In YouTube, enter a lot of videos on how to do this) it is common to use a drill and a tubeless pipe tool)

Pipka=this is a nipple so to speak?

I liked the skirts on the edges of the front bumper. What did you make them from?

these are from the Priora luxury skis) on the Priora they are in the same place

At first I started cleaning with my finger - it wasn’t going badly until I rubbed a callus, then I took a piece of leather from an old bag and started to rub it with it) it works like a charm!

There is a special remover for double-sided tape, the price is 100 rubles.

Yes, how often it happens that you sit, have nothing to do, and realize that the deflector is in your way... it’s simple.

+1 that's exactly what happened

At first I started cleaning with my finger - it wasn’t going badly until I rubbed a callus, then I took a piece of leather from an old bag and started to rub it with it) it works like a charm!

I'll know for the future)

I cleaned it with carb cleaner. You water the tape, wait a minute, then direct a stream of cleaner at the joint and start peeling it off. And immediately wipe off the residue with soapy water using a brush or a good rag, and if necessary, again with carburetor cleaner and soapy water.
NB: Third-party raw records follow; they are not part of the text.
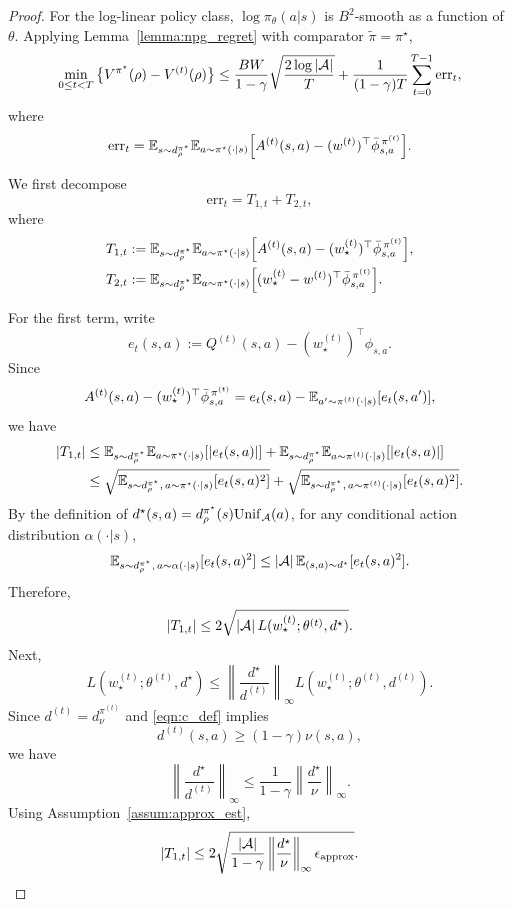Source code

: \begin{proof}
For the log-linear policy class, $\log \pi_\theta(a|s)$ is $B^2$-smooth as a function of
$\theta$. Applying Lemma~\ref{lemma:npg_regret} with comparator $\widetilde\pi=\pi^\star$,
\[
\min_{0\le t<T}\big\{V^{\pi^\star}(\rho)-V^{(t)}(\rho)\big\}
\le
\frac{BW}{1-\gamma}\sqrt{\frac{2\log |\Acal|}{T}}
+
\frac{1}{(1-\gamma)T}\sum_{t=0}^{T-1}\mathrm{err}_t,
\]
where
\[
\mathrm{err}_t
=
\E_{s\sim d_\rho^{\pi^\star}}
\E_{a\sim \pi^\star(\cdot|s)}
\Big[
A^{(t)}(s,a)-(w^{(t)})^\top \bar \phi_{s,a}^{\,\pi^{(t)}}
\Big].
\]

We first decompose
\[
\mathrm{err}_t
=
T_{1,t}+T_{2,t},
\]
where
\begin{align*}
T_{1,t}
&:=
\E_{s\sim d_\rho^{\pi^\star}}
\E_{a\sim \pi^\star(\cdot|s)}
\Big[
A^{(t)}(s,a)-(w_\star^{(t)})^\top \bar \phi_{s,a}^{\,\pi^{(t)}}
\Big], \\
T_{2,t}
&:=
\E_{s\sim d_\rho^{\pi^\star}}
\E_{a\sim \pi^\star(\cdot|s)}
\Big[
(w_\star^{(t)}-w^{(t)})^\top \bar \phi_{s,a}^{\,\pi^{(t)}}
\Big].
\end{align*}

For the first term, write
\[
e_t(s,a)
:=
Q^{(t)}(s,a)-(w_\star^{(t)})^\top \phi_{s,a}.
\]
Since
\[
A^{(t)}(s,a)-(w_\star^{(t)})^\top \bar \phi_{s,a}^{\,\pi^{(t)}}
=
e_t(s,a)-\E_{a'\sim \pi^{(t)}(\cdot|s)}[e_t(s,a')],
\]
we have
\begin{align*}
|T_{1,t}|
&\le
\E_{s\sim d_\rho^{\pi^\star}}
\E_{a\sim \pi^\star(\cdot|s)}[|e_t(s,a)|]
+
\E_{s\sim d_\rho^{\pi^\star}}
\E_{a\sim \pi^{(t)}(\cdot|s)}[|e_t(s,a)|] \\
&\le
\sqrt{\E_{s\sim d_\rho^{\pi^\star},\,a\sim \pi^\star(\cdot|s)}[e_t(s,a)^2]}
+
\sqrt{\E_{s\sim d_\rho^{\pi^\star},\,a\sim \pi^{(t)}(\cdot|s)}[e_t(s,a)^2]}.
\end{align*}
By the definition of $d^\star(s,a)=d_\rho^{\pi^\star}(s)\mathrm{Unif}_\Acal(a)$,
for any conditional action distribution $\alpha(\cdot|s)$,
\[
\E_{s\sim d_\rho^{\pi^\star},\,a\sim \alpha(\cdot|s)}[e_t(s,a)^2]
\le
|\Acal|\,\E_{(s,a)\sim d^\star}[e_t(s,a)^2].
\]
Therefore,
\[
|T_{1,t}|
\le
2\sqrt{|\Acal|\,L(w_\star^{(t)};\theta^{(t)},d^\star)}.
\]
Next,
\[
L(w_\star^{(t)};\theta^{(t)},d^\star)
\le
\left\|\frac{d^\star}{d^{(t)}}\right\|_\infty
L(w_\star^{(t)};\theta^{(t)},d^{(t)}).
\]
Since $d^{(t)}=d_\nu^{\pi^{(t)}}$ and \eqref{eqn:c_def} implies
\[
d^{(t)}(s,a)\ge (1-\gamma)\nu(s,a),
\]
we have
\[
\left\|\frac{d^\star}{d^{(t)}}\right\|_\infty
\le
\frac{1}{1-\gamma}\left\|\frac{d^\star}{\nu}\right\|_\infty.
\]
Using Assumption~\ref{assum:approx_est},
\[
|T_{1,t}|
\le
2\sqrt{\frac{|\Acal|}{1-\gamma}\left\|\frac{d^\star}{\nu}\right\|_\infty \epsapprox}.
\]


\end{proof}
it’s clear) well, here I went faster with a drill and then removed the remains with a rag; they cleaned up normally) I only went 15 cm with a drill, then the lights were turned off, I had to clean up everything else manually)

In 15 minutes I removed all the double-sided tape around the entire perimeter of the door.
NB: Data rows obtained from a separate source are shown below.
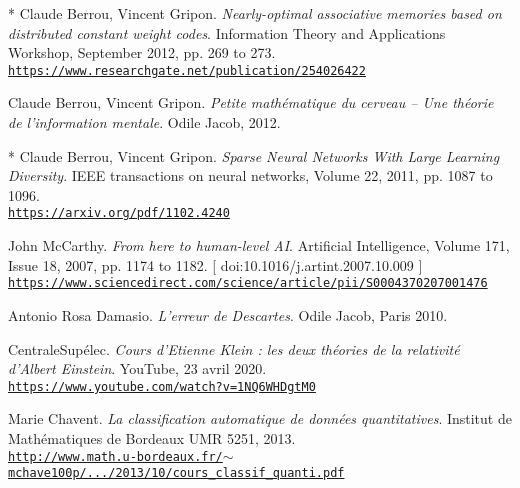 \vspace{-1cm}
\renewcommand{\refname}{}

\renewcommand\bibpreamble{$\rightarrow$ The references to go further or deeper for advanced readers are prepended by an asterisk.\bigskip}

\begin{thebibliography}{99}
		
	 * Claude Berrou, Vincent Gripon. \textit{Nearly-optimal associative memories based on distributed constant weight codes}. Information Theory and Applications Workshop, September 2012, pp. 269 to 273.\\ \href{https://www.researchgate.net/publication/254026422\_Nearly-optimal\_associative\_memories\_based\_on\_distributed\_constant\_weight\_codes}{\scriptsize{\texttt{https://www.researchgate.net/publication/254026422}}} \normalsize{}
	
	Claude Berrou, Vincent Gripon. \textit{Petite mathématique du cerveau -- Une théorie de l’information mentale}. Odile Jacob, 2012.
	
	 * Claude Berrou, Vincent Gripon. \textit{Sparse Neural Networks With Large Learning Diversity}. IEEE transactions on neural networks, Volume 22, 2011, pp. 1087 to 1096.\\ \href{https://arxiv.org/pdf/1102.4240}{\scriptsize{\texttt{https://arxiv.org/pdf/1102.4240}}} \normalsize{}
	 
	 John McCarthy. \textit{From here to human-level AI}. 
	 Artificial Intelligence, Volume 171, Issue 18, 2007, pp. 1174 to 1182. {\scriptsize [ doi:10.1016/j.artint.2007.10.009 ]}
	 \\ \href{https://www.sciencedirect.com/science/article/pii/S0004370207001476}{\scriptsize{\texttt{https://www.sciencedirect.com/science/article/pii/S0004370207001476}}} \normalsize{}
	 
	 Antonio Rosa Damasio. \textit{L'erreur de Descartes}. Odile Jacob, Paris 2010.
	 	 
	 CentraleSupélec. \textit{Cours d'Etienne Klein : les deux théories de la relativité d'Albert Einstein}. 
	 YouTube, 23 avril 2020. \\ \href{https://www.youtube.com/watch?v=1NQ6WHDgtM0}{\scriptsize{\texttt{https://www.youtube.com/watch?v=1NQ6WHDgtM0}}} \normalsize{}
	 
	 Marie Chavent. \textit{La classification automatique de données quantitatives}. 
	 Institut de Mathématiques de Bordeaux UMR 5251, 2013.\\ \href{http://www.math.u-bordeaux.fr/\~mchave100p/wordpress/wp-content/uploads/2013/10/cours\_classif\_quanti.pdf}{\scriptsize{\texttt{http://www.math.u-bordeaux.fr/$\sim$mchave100p/.../2013/10/cours\_classif\_quanti.pdf}}} \normalsize{}
	 

\end{thebibliography}
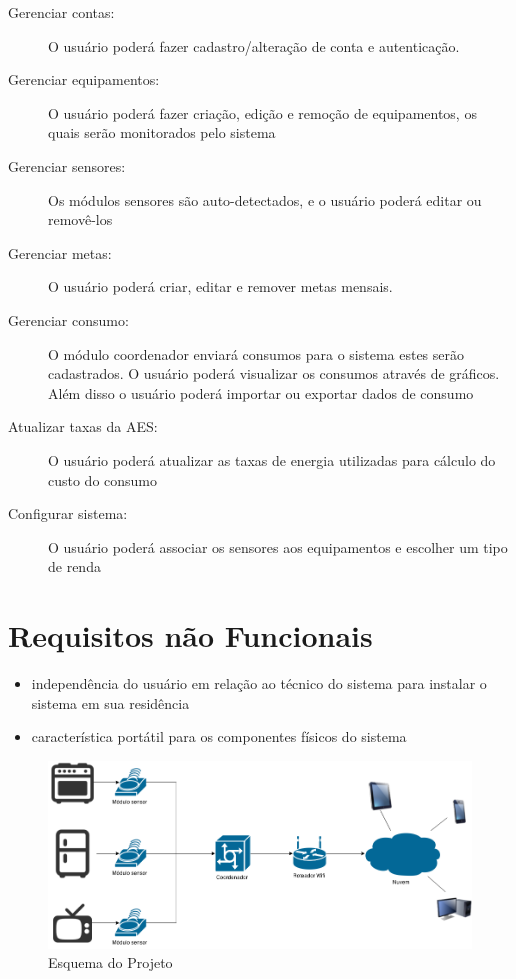 \begin{description}
	\item[Gerenciar contas:] O usuário poderá fazer cadastro/alteração de conta e autenticação.
	\item[Gerenciar equipamentos:] O usuário poderá fazer criação, edição e remoção de equipamentos, os quais serão monitorados pelo sistema
	\item[Gerenciar sensores:] Os módulos sensores são auto-detectados, e o usuário poderá editar ou removê-los
	\item[Gerenciar metas:] O usuário poderá criar, editar e remover metas mensais.
	\item[Gerenciar consumo:] O módulo coordenador enviará consumos para o sistema estes serão cadastrados. O usuário poderá visualizar os consumos através de gráficos. Além disso o usuário poderá importar ou exportar dados de consumo
	\item[Atualizar taxas da AES:] O usuário poderá atualizar as taxas de energia utilizadas para cálculo do custo do consumo
	\item[Configurar sistema:] O usuário poderá associar os sensores aos equipamentos e escolher um tipo de renda
\end{description}

\section{Requisitos não Funcionais}

\begin{itemize}
	\item{independência do usuário em relação ao técnico do sistema para instalar o sistema em sua residência}
	\item{característica portátil para os componentes físicos do sistema}
\end{itemize}



\begin{figure}
\centering
\includegraphics[width=1\textwidth]{figuras/esqueminha.png}
\caption{\label{fig:esqueminha} Esquema do Projeto}
\end{figure}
If the lights hadn’t been turned off, I would have removed them from all 4 doors in 15 minutes)

Well it was easier for me

How to remove double-sided tape - wet it with vodka. rub.

it turns out there’s a lot of ways to remove it) when I was looking for how to remove it, I couldn’t find anything helpful)

How to remove double-sided tape - wet it with vodka. rub.

like what? soggy double-sided tape

Ahhhh, I thought maybe the tongue...

You are strange people (no offense) you remove really useful things, and at the same time call them collective farms, and firmly believe that “drain” is labor, and leave the collective farm mirrors)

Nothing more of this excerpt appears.